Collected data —
# # #

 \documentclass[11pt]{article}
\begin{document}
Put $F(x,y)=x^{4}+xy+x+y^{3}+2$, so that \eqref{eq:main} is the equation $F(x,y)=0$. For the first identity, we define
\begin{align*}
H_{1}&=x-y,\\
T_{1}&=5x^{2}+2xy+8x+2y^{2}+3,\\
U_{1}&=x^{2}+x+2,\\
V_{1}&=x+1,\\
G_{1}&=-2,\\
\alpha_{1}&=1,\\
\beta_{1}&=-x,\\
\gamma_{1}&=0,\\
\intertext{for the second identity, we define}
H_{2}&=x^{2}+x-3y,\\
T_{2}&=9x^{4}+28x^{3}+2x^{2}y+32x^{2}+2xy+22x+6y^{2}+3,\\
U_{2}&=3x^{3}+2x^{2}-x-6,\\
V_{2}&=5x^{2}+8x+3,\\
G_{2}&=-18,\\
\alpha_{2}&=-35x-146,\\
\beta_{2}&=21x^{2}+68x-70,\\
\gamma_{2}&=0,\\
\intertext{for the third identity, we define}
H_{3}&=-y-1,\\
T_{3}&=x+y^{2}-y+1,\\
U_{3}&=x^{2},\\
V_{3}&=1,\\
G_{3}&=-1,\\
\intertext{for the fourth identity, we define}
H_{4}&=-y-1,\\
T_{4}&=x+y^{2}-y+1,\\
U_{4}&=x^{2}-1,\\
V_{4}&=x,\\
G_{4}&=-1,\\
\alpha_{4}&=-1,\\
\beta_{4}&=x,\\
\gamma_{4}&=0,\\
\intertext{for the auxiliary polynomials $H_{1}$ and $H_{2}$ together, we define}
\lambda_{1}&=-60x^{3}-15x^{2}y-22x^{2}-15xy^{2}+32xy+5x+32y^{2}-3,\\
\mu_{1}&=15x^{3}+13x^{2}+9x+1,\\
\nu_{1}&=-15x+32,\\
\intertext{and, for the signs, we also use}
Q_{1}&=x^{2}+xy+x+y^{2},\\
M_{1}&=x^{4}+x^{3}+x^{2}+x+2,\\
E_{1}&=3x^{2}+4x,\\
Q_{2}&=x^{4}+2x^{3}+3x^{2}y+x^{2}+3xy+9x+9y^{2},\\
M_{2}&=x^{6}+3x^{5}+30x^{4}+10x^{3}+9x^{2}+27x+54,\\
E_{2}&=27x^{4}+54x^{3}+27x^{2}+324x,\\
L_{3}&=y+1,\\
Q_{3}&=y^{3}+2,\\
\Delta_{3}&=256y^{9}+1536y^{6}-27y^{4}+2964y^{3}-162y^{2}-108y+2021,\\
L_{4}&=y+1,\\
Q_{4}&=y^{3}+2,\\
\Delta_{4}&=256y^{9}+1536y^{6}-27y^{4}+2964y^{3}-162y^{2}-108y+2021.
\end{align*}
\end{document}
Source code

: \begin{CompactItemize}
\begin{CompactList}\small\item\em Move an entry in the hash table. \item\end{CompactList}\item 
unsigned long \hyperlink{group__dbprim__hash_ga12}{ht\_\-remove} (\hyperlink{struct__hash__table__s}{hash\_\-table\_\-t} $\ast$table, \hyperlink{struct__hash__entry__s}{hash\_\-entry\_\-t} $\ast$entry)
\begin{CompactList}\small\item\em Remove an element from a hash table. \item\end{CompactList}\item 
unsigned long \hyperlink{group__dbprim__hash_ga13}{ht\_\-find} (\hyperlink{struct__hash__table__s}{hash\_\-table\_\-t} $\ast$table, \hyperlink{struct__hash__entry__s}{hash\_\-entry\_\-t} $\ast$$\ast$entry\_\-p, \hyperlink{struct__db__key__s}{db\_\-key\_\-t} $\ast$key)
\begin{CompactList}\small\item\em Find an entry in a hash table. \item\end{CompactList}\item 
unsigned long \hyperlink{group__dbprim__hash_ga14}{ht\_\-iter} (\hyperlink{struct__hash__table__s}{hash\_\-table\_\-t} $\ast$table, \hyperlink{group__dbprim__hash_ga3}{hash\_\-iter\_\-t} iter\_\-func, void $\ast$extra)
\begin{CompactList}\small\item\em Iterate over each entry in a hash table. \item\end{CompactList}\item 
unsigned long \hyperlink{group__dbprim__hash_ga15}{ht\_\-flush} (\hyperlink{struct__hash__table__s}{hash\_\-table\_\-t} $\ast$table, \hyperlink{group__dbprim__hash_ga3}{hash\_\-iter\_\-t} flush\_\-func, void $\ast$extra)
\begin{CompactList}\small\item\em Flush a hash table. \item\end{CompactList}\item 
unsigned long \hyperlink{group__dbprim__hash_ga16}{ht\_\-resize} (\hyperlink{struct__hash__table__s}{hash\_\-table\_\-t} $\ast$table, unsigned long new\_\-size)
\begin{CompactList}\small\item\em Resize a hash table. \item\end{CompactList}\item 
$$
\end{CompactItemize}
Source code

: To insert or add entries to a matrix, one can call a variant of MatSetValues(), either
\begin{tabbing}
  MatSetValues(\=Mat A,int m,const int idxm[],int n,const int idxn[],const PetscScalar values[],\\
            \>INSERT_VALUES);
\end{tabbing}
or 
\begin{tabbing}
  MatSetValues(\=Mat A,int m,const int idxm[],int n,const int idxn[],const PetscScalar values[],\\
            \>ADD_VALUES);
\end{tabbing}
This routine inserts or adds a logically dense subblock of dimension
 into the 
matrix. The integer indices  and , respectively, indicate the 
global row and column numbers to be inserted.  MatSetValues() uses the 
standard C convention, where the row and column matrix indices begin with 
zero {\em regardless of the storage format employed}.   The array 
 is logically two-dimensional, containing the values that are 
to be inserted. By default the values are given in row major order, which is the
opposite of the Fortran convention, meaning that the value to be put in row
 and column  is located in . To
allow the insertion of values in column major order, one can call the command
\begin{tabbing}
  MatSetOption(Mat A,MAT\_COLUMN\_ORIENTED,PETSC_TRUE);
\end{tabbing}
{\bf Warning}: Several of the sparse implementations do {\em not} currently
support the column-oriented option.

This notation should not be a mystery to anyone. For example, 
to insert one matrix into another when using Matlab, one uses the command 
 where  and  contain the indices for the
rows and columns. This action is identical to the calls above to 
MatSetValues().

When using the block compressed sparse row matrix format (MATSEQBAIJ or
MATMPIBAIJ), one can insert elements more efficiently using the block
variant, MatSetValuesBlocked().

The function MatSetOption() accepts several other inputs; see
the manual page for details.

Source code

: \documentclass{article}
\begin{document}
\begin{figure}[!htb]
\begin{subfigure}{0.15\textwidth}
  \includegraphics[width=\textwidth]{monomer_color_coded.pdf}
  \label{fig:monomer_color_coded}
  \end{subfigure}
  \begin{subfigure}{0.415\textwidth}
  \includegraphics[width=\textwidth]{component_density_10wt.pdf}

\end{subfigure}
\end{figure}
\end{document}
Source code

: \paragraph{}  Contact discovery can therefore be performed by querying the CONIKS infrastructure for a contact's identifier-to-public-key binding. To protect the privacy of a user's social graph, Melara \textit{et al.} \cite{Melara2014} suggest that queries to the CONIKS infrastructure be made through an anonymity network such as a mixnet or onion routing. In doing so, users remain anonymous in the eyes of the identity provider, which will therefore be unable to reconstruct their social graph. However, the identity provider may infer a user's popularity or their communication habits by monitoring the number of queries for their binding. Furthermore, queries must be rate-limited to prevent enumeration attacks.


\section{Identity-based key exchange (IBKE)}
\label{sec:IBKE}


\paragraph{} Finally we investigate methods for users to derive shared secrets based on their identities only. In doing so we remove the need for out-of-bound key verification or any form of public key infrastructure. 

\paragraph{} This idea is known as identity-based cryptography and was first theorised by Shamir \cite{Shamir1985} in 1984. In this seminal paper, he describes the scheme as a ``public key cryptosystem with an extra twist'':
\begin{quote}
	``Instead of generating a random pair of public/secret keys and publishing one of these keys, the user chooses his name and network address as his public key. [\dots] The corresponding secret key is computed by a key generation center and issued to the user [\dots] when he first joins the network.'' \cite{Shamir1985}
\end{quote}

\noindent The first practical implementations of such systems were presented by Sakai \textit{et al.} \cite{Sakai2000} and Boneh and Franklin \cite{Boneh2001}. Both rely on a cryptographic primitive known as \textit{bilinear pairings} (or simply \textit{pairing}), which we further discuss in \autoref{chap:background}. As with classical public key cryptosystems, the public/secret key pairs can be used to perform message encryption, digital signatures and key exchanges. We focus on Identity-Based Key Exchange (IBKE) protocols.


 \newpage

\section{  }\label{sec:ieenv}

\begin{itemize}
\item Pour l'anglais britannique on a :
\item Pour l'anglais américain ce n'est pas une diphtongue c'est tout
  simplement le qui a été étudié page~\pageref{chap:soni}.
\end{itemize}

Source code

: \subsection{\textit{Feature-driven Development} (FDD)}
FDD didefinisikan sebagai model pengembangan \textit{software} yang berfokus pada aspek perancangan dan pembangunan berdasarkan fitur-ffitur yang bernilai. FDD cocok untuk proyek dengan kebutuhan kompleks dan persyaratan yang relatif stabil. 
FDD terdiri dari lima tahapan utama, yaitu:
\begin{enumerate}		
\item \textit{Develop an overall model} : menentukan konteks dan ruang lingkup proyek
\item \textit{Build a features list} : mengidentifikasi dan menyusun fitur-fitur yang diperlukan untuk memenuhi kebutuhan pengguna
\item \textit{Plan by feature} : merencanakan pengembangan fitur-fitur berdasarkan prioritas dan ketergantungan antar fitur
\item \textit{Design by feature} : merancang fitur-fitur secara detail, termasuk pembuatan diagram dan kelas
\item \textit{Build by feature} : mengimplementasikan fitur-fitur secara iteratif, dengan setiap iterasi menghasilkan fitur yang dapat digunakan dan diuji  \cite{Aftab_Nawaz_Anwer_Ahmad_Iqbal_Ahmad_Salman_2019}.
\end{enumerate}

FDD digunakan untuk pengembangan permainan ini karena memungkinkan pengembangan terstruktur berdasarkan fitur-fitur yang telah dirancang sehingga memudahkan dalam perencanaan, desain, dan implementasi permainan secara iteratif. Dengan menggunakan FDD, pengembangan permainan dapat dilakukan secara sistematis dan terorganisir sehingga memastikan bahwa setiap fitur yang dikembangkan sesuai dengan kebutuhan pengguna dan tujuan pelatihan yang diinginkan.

# # #

Task details — From the line holding "ruang lingkup proyek" to the line holding "ketergantungan antar fitur", inclusive, restate each line above exactly as written.

Reply to the exercise —
\item \textit{Develop an overall model} : menentukan konteks dan ruang lingkup proyek
\item \textit{Build a features list} : mengidentifikasi dan menyusun fitur-fitur yang diperlukan untuk memenuhi kebutuhan pengguna
\item \textit{Plan by feature} : merencanakan pengembangan fitur-fitur berdasarkan prioritas dan ketergantungan antar fitur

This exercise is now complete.